# New hEDGEHOG pICS



## K9_girl1994 (Nov 6, 2008)

This is my new hedgehog. I dont really have a name, but I am thinking about the name Chuck. I would of took more pictures but my sisters camera ran out of bateries. It also might be a tad fuzzy too.

http://viewmorepics.myspace.com/ind...ndID=410351559&albumID=972762&imageID=8542649

http://viewmorepics.myspace.com/ind...ndID=410351559&albumID=972762&imageID=8542646


----------



## sebian (Aug 29, 2008)

Your profile is set to private...


----------



## K9_girl1994 (Nov 6, 2008)

sorry, did this work


----------



## sebian (Aug 29, 2008)

Yep! He's very cute


----------



## K9_girl1994 (Nov 6, 2008)

thanks, he has really started to come around, except for the fact that he bit me, even though I think he thought my finger was food, cause he licked first.


----------



## Melissa (Sep 19, 2008)

Most(not all) hedgies will lick before they bite.. Doesnt necessarily mean they think its food though. 

Did you have some kind of lotion or scent on your hands?


----------



## K9_girl1994 (Nov 6, 2008)

i had aten Cheez-Its and had fillen his dish with his food, so I did have a scent on my hand.

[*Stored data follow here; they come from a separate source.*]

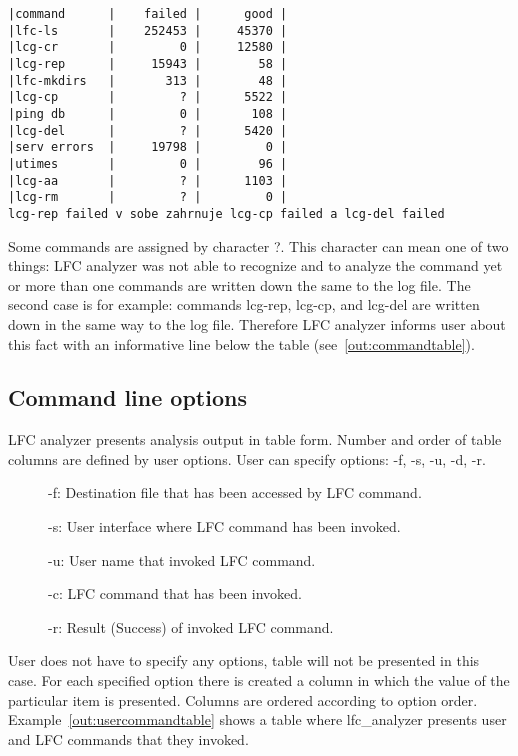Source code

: \documentclass[a4paper, 11pt]{article} %
\begin{document}
\begin{lstlisting}[style=cli, label={out:commandtable}, caption={lfc\_analyzer -i logfile}]
|command      |    failed |      good |
|lfc-ls       |    252453 |     45370 |
|lcg-cr       |         0 |     12580 |
|lcg-rep      |     15943 |        58 |
|lfc-mkdirs   |       313 |        48 |
|lcg-cp       |         ? |      5522 |
|ping db      |         0 |       108 |
|lcg-del      |         ? |      5420 |
|serv errors  |     19798 |         0 |
|utimes       |         0 |        96 |
|lcg-aa       |         ? |      1103 |
|lcg-rm       |         ? |         0 |
lcg-rep failed v sobe zahrnuje lcg-cp failed a lcg-del failed
\end{lstlisting}

Some commands are assigned by character ?. This character can mean one of two things: LFC analyzer was not able to recognize and to analyze the command yet or more than one commands are written down the same to the log file. The second case is for example: commands lcg-rep, lcg-cp, and lcg-del are written down in the same way to the log file. Therefore LFC analyzer informs user about this fact with an informative line below the table (see~\ref{out:commandtable}).

\subsection{Command line options}

LFC analyzer presents analysis output in table form. Number and order of table columns are defined by user options. User can specify options: -f, -s, -u, -d, -r. 

\begin{description}
    \item[] -f: Destination file that has been accessed by LFC command.
    \item[] -s: User interface where LFC command has been invoked. 
    \item[] -u: User name that invoked LFC command.
    \item[] -c: LFC command that has been invoked.
    \item[] -r: Result (Success) of invoked LFC command.
\end{description}

User does not have to specify any options, table will not be presented in this case. For each specified option there is created a column in which the value of the particular item is presented. Columns are ordered according to option order. Example~\ref{out:usercommandtable} shows a table where lfc\_analyzer presents user and LFC commands that they invoked.
\end{document}
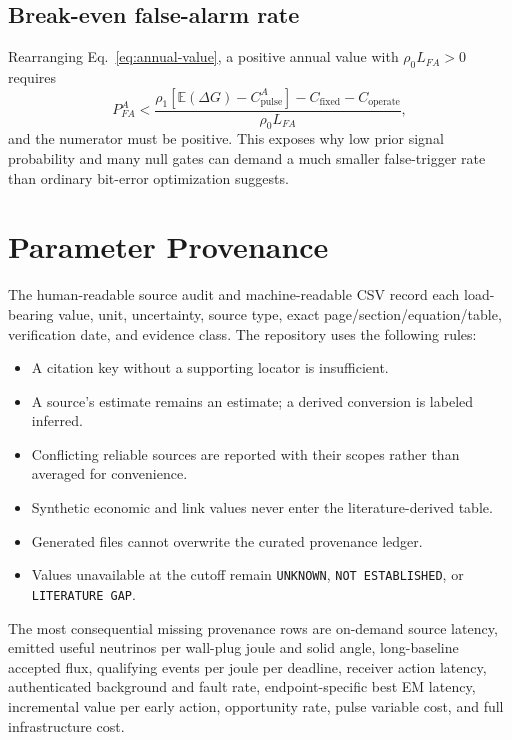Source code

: \documentclass[11pt]{article}
\newcommand{\unknown}{\texttt{UNKNOWN}}
\begin{document}
\subsection{Break-even false-alarm rate}

Rearranging Eq.~\eqref{eq:annual-value}, a positive annual value with $\rho_0L_{FA}>0$ requires
\begin{equation}
P_{FA}^{A}<\frac{\rho_1[\mathbb{E}(\Delta G)-C_{\mathrm{pulse}}^{A}]-C_{\mathrm{fixed}}-C_{\mathrm{operate}}}{\rho_0L_{FA}},
\end{equation}
and the numerator must be positive. This exposes why low prior signal probability and many null gates can demand a much smaller false-trigger rate than ordinary bit-error optimization suggests.

\section{Parameter Provenance}

The human-readable source audit and machine-readable CSV record each load-bearing value, unit, uncertainty, source type, exact page/section/equation/table, verification date, and evidence class. The repository uses the following rules:

\begin{itemize}[leftmargin=*]
  \item A citation key without a supporting locator is insufficient.
  \item A source's estimate remains an estimate; a derived conversion is labeled inferred.
  \item Conflicting reliable sources are reported with their scopes rather than averaged for convenience.
  \item Synthetic economic and link values never enter the literature-derived table.
  \item Generated files cannot overwrite the curated provenance ledger.
  \item Values unavailable at the cutoff remain \unknown, \texttt{NOT ESTABLISHED}, or \texttt{LITERATURE GAP}.
\end{itemize}

The most consequential missing provenance rows are on-demand source latency, emitted useful neutrinos per wall-plug joule and solid angle, long-baseline accepted flux, qualifying events per joule per deadline, receiver action latency, authenticated background and fault rate, endpoint-specific best EM latency, incremental value per early action, opportunity rate, pulse variable cost, and full infrastructure cost.
\end{document}
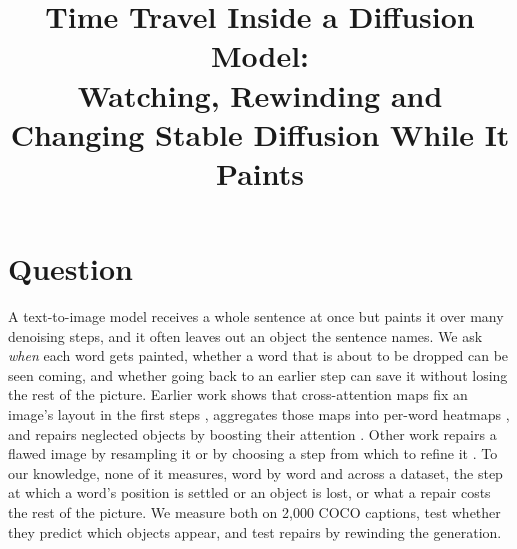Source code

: \documentclass[conference]{IEEEtran}
\begin{document}
\title{Time Travel Inside a Diffusion Model:\\ Watching, Rewinding and Changing Stable Diffusion While It Paints}

\author{
}

\maketitle

\section{Question}
A text-to-image model receives a whole sentence at once but paints it over many denoising steps, and it often leaves out an object the sentence names. We ask \emph{when} each word gets painted, whether a word that is about to be dropped can be seen coming, and whether going back to an earlier step can save it without losing the rest of the picture. Earlier work shows that cross-attention maps fix an image's layout in the first steps \cite{p2p}, aggregates those maps into per-word heatmaps \cite{daam}, and repairs neglected objects by boosting their attention \cite{aae}. Other work repairs a flawed image by resampling it \cite{resample} or by choosing a step from which to refine it \cite{stepsel}. To our knowledge, none of it measures, word by word and across a dataset, the step at which a word's position is settled or an object is lost, or what a repair costs the rest of the picture. We measure both on 2{,}000 COCO captions, test whether they predict which objects appear, and test repairs by rewinding the generation.
\end{document}
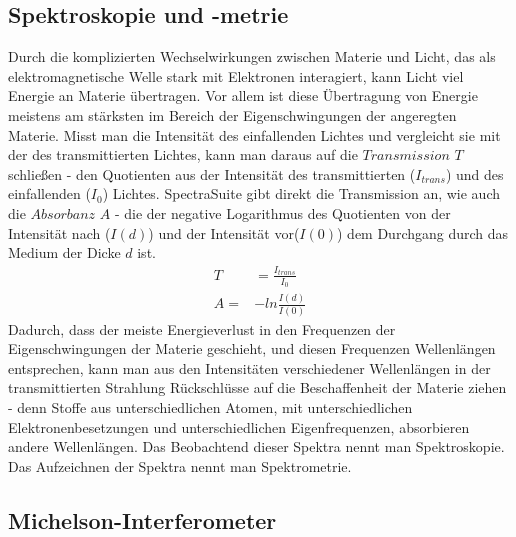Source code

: \documentclass{article}
\begin{document}
\subsection{Spektroskopie und -metrie}
Durch die komplizierten Wechselwirkungen zwischen Materie und Licht, das als elektromagnetische Welle stark mit Elektronen interagiert, kann Licht viel Energie an Materie übertragen. Vor allem ist diese Übertragung von Energie meistens am stärksten im Bereich der Eigenschwingungen der angeregten Materie. Misst man die Intensität des einfallenden Lichtes und vergleicht sie mit der des transmittierten Lichtes, kann man daraus auf die $Transmission$ $T$ schließen - den Quotienten aus der Intensität des transmittierten ($I_{trans}$) und des einfallenden ($I_{0}$) Lichtes. SpectraSuite gibt direkt die Transmission an, wie auch die $Absorbanz$ $A$ - die der negative Logarithmus des Quotienten von der Intensität nach ($I(d)$) und der Intensität vor($I(0)$) dem Durchgang durch das Medium der Dicke $d$ ist.\\
\begin{align*}
T&=\frac{I_{trans}}{I_{0}}\\
A=&-ln\frac{I(d)}{I(0)}
\end{align*} Dadurch, dass der meiste Energieverlust in den Frequenzen der Eigenschwingungen der Materie geschieht, und diesen Frequenzen Wellenlängen entsprechen, kann man aus den Intensitäten verschiedener Wellenlängen in der transmittierten Strahlung Rückschlüsse auf die Beschaffenheit der Materie ziehen - denn Stoffe aus unterschiedlichen Atomen, mit unterschiedlichen Elektronenbesetzungen und unterschiedlichen Eigenfrequenzen, absorbieren andere Wellenlängen. Das Beobachtend dieser Spektra nennt man Spektroskopie. Das Aufzeichnen der Spektra nennt man Spektrometrie.
\
\subsection{Michelson-Interferometer}
\end{document}
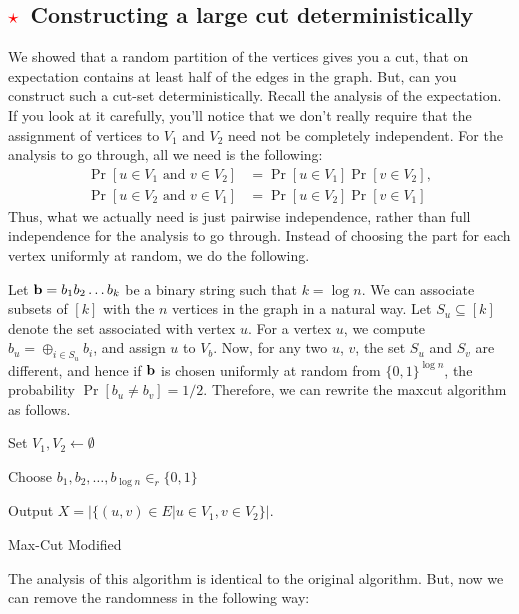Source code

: \subsection{\textcolor{red}{$\star$}~Constructing a large cut deterministically}

We showed that a random partition of the vertices gives you a cut, that on expectation contains at least half of the edges in the graph. But, can you construct such a cut-set deterministically. Recall the analysis of the expectation. If you look at it carefully, you'll notice that we don't really require that the assignment of vertices to $V_1$ and $V_2$ need not be completely independent. For the analysis to go through, all we need is the following:
\begin{align*}
	\Pr[u \in V_1 \text{ and } v\in V_2] &= \Pr[u \in V_1] \Pr[v \in V_2], \\
	\Pr[u \in V_2 \text{ and } v\in V_1] &= \Pr[u \in V_2] \Pr[v \in V_1]
\end{align*}
Thus, what we actually need is just pairwise independence, rather than full independence for the analysis to go through. Instead of choosing the part for each vertex uniformly at random, we do the following.

Let $\mathbf{b} = b_1b_2\ldots b_k$ be a binary string such that $k=\log n$. We can associate subsets of $[k]$ with the $n$ vertices in the graph in a natural way. Let $S_u \subseteq [k]$ denote the set associated with vertex $u$. For a vertex $u$, we compute $b_u = \oplus_{i\in S_u} b_i$, and assign $u$ to $V_b$. Now, for any two $u$, $v$, the set $S_u$ and $S_v$ are different, and hence if $\mathbf{b}$ is chosen uniformly at random from $\{0,1\}^{\log n}$, the probability $\Pr[b_u \neq b_v] = 1/2$. Therefore, we can rewrite the maxcut algorithm as follows.

\begin{algorithm}
	
	Set $V_1, V_2 \gets \emptyset$
	
	Choose $b_1, b_2, \ldots, b_{\log n} \in_r \{0,1\}$
		
	
	Output $X = |\{(u,v)\in E | u\in V_1, v\in V_2 \}|$.
	\caption{Max-Cut Modified}
	\label{alg:maxcut-modified}
\end{algorithm}

The analysis of this algorithm is identical to the original algorithm. But, now we can remove the randomness in the following way:

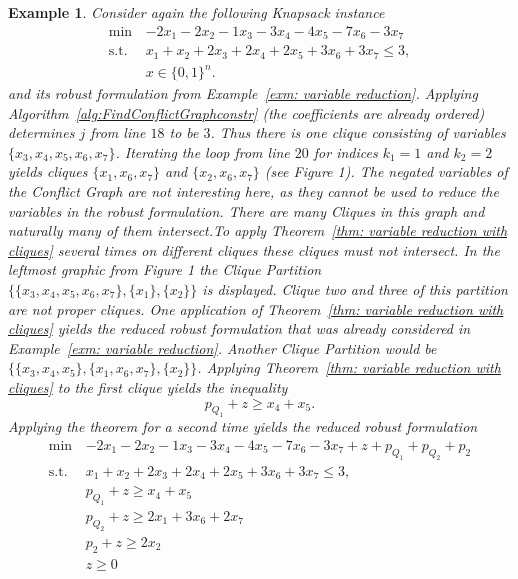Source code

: \documentclass[titlepage, a4paper]{amsbook}
\theoremstyle{plain}
\theoremstyle{break}
\newtheorem{exm}[thm]{Example}
\theoremstyle{definition}
\theoremstyle{remark}
\numberwithin{equation}{thm}
\begin{document}
\begin{exm}\label{exm: Clique Partitions in Conflict Graph}
Consider again the following Knapsack instance
\begin{equation*}
\begin{split}
    \min\, &-2x_1-2x_2-1x_3-3x_4-4x_5-7x_6-3x_7 \\
    \text{s.t. } &x_1+x_2+2x_3+2x_4+2x_5+3x_6+3x_7 \leq 3, \\
    &x \in \{0,1\}^n.
\end{split}
\end{equation*} and its robust formulation from Example~\ref{exm: variable reduction}.
Applying Algorithm~\ref{alg:FindConflictGraphconstr} (the coefficients are already ordered) determines $j$ from line $18$ to be $3$. Thus there is one clique consisting of variables $\{x_3,x_4,x_5,x_6,x_7\}$. Iterating the loop from line $20$ for indices $k_1=1$ and $k_2=2$ yields cliques $\{x_1,x_6,x_7\}$ and $\{x_2,x_6,x_7\}$ (see Figure 1). The negated variables of the Conflict Graph are not interesting here, as they cannot be used to reduce the variables in the robust formulation. There are many Cliques in this graph and naturally many of them intersect.To apply Theorem~\ref{thm: variable reduction with cliques} several times on different cliques these cliques must not intersect. In the leftmost graphic from Figure 1 the Clique Partition $\{\{x_3,x_4,x_5,x_6,x_7\}, \{x_1\}, \{x_2\}\}$ is displayed. Clique two and three of this partition are not proper cliques. One application of Theorem~\ref{thm: variable reduction with cliques} yields the reduced robust formulation that was already considered in Example~\ref{exm: variable reduction}.
Another Clique Partition would be $\{\{x_3,x_4,x_5\}, \{x_1,x_6,x_7\}, \{x_2\}\}$. Applying Theorem~\ref{thm: variable reduction with cliques} to the first clique yields the inequality
\[p_{Q_1} + z \geq x_4 + x_5.\]
Applying the theorem for a second time yields the reduced robust formulation
\begin{equation*}
\begin{split}
    \min\, &-2x_1-2x_2-1x_3-3x_4-4x_5-7x_6-3x_7 + z + p_{Q_1} + p_{Q_2} +p_2\\
    \text{s.t. } &x_1+x_2+2x_3+2x_4+2x_5+3x_6+3x_7 \leq 3, \\
    &p_{Q_1} + z \geq x_4 + x_5 \\
    &p_{Q_2} + z \geq 2x_1 + 3x_6+ 2x_7 \\
    &p_2 + z \geq 2x_2 \\
    &z \geq 0 \\

\end{split}
\end{equation*}
\end{exm}
\end{document}
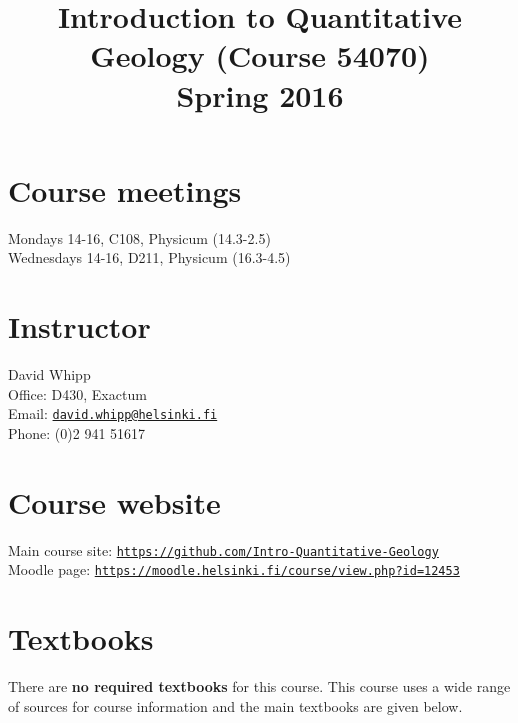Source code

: \documentclass[11pt,a4paper]{article}
\begin{document}
\title{Introduction to Quantitative Geology (Course 54070)\\Spring 2016}
\author{}
\date{}
\maketitle

\section*{Course meetings}
Mondays 14-16, C108, Physicum (14.3-2.5)\\
Wednesdays 14-16, D211, Physicum (16.3-4.5)

\section*{Instructor}
David Whipp\\
Office: D430, Exactum\\
Email: \href{mailto:david.whipp@helsinki.fi}{\texttt{david.whipp@helsinki.fi}}\\
Phone: (0)2 941 51617

\section*{Course website}
Main course site: \href{https://github.com/Intro-Quantitative-Geology}{\texttt{https://github.com/Intro-Quantitative-Geology}}\\
Moodle page: \href{https://moodle.helsinki.fi/course/view.php?id=12453}{\texttt{https://moodle.helsinki.fi/course/view.php?id=12453}}

\section*{Textbooks}
There are \textbf{no required textbooks} for this course. This course uses a wide range of sources for course information and the main textbooks are given below.\\
\end{document}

All I did was put my hand by him and he came up to it. Maybe he didn't lick, but I think he did. I just felt something wet and then felt a bite. I tryed pulling away a little, but figured I shouldn't , so then I just stayed there and he released. So I have no clue, but am not at all worried in the least bit.


----------



## iamdbf (Aug 28, 2008)

Adorable hedgie!


----------